# EXERCISE INPUT:
^^^^

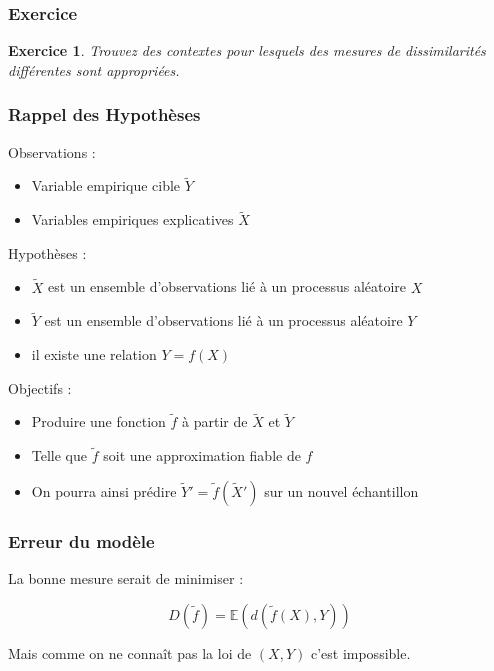 \documentclass[11pt]{beamer}
\newenvironment{slide}[1]{%
\begin{frame}[environment=slide]
\frametitle{#1}
}{%
\end{frame}
}
\newtheorem{exercice}{Exercice}
\begin{document}
\begin{slide}{Exercice}

\begin{exercice}
Trouvez des contextes pour lesquels des mesures de dissimilarités différentes sont appropriées.
\end{exercice}

\end{slide}


\begin{slide}{Rappel des Hypothèses}
Observations :\\

\begin{itemize}

\item Variable empirique cible $\tilde{Y}$
\item Variables empiriques explicatives $\tilde{X}$

\end{itemize}

\pause

Hypothèses :\\

\begin{itemize}

\item $\tilde{X}$ est un ensemble d'observations lié à un processus aléatoire $X$
\item $\tilde{Y}$ est un ensemble d'observations lié à un processus aléatoire $Y$
\item il existe une relation $Y = f(X)$

\end{itemize}

\pause

Objectifs :\\

\begin{itemize}
\item Produire une fonction $\tilde{f}$ à partir de $\tilde{X}$ et $\tilde{Y}$
\item Telle que $\tilde{f}$ soit une approximation fiable de $f$
\item On pourra ainsi prédire $\tilde{Y}' = \tilde{f}(\tilde{X}')$ sur un nouvel échantillon 
\end{itemize}

\end{slide}


\begin{slide}{Erreur du modèle}

La bonne mesure serait de minimiser :

$$D(\tilde{f}) = \mathbb{E}(d(\tilde{f}(X),Y))$$

\pause

Mais comme on ne connaît pas la loi de $(X,Y)$ c'est impossible.

\end{slide}
\end{document}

^^^^

# WORK ORDER:
Send back exactly the lines of the listing above, beginning at the line containing "Hypothèses :\\" and ending with the last. Add nothing.

# OUTPUT:
Hypothèses :\\

\begin{itemize}

\item $\tilde{X}$ est un ensemble d'observations lié à un processus aléatoire $X$
\item $\tilde{Y}$ est un ensemble d'observations lié à un processus aléatoire $Y$
\item il existe une relation $Y = f(X)$

\end{itemize}

\pause

Objectifs :\\

\begin{itemize}
\item Produire une fonction $\tilde{f}$ à partir de $\tilde{X}$ et $\tilde{Y}$
\item Telle que $\tilde{f}$ soit une approximation fiable de $f$
\item On pourra ainsi prédire $\tilde{Y}' = \tilde{f}(\tilde{X}')$ sur un nouvel échantillon 
\end{itemize}

\end{slide}


\begin{slide}{Erreur du modèle}

La bonne mesure serait de minimiser :

$$D(\tilde{f}) = \mathbb{E}(d(\tilde{f}(X),Y))$$

\pause

Mais comme on ne connaît pas la loi de $(X,Y)$ c'est impossible.

\end{slide}
\end{document}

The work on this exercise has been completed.